Stored records
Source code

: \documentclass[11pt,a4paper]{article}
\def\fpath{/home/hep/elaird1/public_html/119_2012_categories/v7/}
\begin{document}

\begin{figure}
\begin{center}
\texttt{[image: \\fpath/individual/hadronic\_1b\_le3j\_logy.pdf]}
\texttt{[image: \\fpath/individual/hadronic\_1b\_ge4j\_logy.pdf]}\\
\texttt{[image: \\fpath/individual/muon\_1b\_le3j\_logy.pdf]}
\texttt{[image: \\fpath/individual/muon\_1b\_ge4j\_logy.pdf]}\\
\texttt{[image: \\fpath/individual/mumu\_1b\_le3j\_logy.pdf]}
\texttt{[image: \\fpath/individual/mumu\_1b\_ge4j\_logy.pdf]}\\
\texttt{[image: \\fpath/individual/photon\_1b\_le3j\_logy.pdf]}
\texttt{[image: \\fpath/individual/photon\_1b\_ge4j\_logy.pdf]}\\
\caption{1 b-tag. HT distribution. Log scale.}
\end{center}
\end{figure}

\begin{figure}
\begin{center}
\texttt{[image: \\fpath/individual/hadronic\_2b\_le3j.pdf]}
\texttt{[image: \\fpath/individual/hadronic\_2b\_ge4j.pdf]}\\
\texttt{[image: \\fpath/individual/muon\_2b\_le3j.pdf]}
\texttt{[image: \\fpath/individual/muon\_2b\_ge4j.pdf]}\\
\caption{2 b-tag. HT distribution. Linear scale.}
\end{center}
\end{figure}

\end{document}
* * *
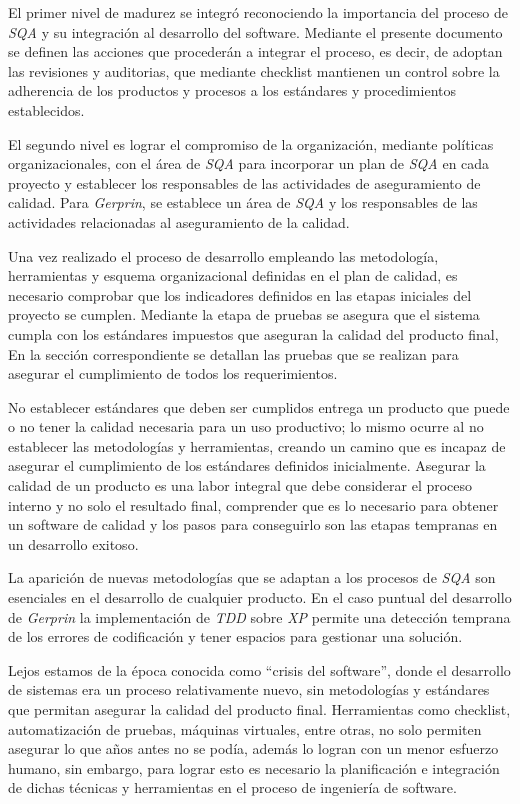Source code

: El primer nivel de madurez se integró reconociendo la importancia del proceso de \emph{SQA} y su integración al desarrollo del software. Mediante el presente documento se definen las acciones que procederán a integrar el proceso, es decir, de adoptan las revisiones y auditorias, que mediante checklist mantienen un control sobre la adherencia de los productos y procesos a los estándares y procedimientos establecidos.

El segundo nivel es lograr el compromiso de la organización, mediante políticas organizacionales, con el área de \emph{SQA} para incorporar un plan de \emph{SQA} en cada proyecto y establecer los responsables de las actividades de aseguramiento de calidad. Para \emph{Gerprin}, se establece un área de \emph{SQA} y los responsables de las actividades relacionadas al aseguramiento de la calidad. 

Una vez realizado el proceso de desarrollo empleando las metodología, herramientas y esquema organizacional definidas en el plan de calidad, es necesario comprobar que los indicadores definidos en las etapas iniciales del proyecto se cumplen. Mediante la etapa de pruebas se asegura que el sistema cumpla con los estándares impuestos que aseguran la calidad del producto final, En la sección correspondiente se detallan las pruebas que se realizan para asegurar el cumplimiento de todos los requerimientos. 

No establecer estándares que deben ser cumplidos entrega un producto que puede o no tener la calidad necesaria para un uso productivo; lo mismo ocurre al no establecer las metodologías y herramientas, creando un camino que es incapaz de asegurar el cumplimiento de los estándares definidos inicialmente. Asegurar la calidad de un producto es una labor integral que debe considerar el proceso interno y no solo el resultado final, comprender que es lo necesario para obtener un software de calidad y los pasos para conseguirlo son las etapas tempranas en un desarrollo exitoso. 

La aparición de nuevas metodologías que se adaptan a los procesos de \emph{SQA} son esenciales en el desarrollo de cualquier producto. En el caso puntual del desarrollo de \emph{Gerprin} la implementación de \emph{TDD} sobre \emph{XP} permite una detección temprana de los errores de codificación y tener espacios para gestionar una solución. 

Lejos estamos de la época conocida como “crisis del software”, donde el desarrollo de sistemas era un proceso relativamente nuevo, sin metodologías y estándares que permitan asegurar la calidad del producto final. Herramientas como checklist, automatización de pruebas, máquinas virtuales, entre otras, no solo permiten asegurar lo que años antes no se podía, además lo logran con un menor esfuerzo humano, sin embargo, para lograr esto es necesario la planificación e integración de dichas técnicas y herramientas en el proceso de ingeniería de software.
--
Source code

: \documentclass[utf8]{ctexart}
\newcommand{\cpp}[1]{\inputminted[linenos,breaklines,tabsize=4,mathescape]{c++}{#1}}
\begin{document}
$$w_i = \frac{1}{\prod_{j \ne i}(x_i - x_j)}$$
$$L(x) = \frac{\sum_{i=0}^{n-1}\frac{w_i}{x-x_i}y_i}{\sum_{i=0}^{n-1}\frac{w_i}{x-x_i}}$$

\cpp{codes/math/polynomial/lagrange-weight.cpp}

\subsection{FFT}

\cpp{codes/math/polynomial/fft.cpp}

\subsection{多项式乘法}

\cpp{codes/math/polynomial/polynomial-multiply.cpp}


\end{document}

* _EXERCISE DETAILS_: Copy out all lines from the records where the word "muon" appears.

* _SOLUTION FOR THIS TASK_:
\texttt{[image: \\fpath/individual/muon\_1b\_le3j\_logy.pdf]}
\texttt{[image: \\fpath/individual/muon\_1b\_ge4j\_logy.pdf]}\\
\texttt{[image: \\fpath/individual/muon\_2b\_le3j.pdf]}
\texttt{[image: \\fpath/individual/muon\_2b\_ge4j.pdf]}\\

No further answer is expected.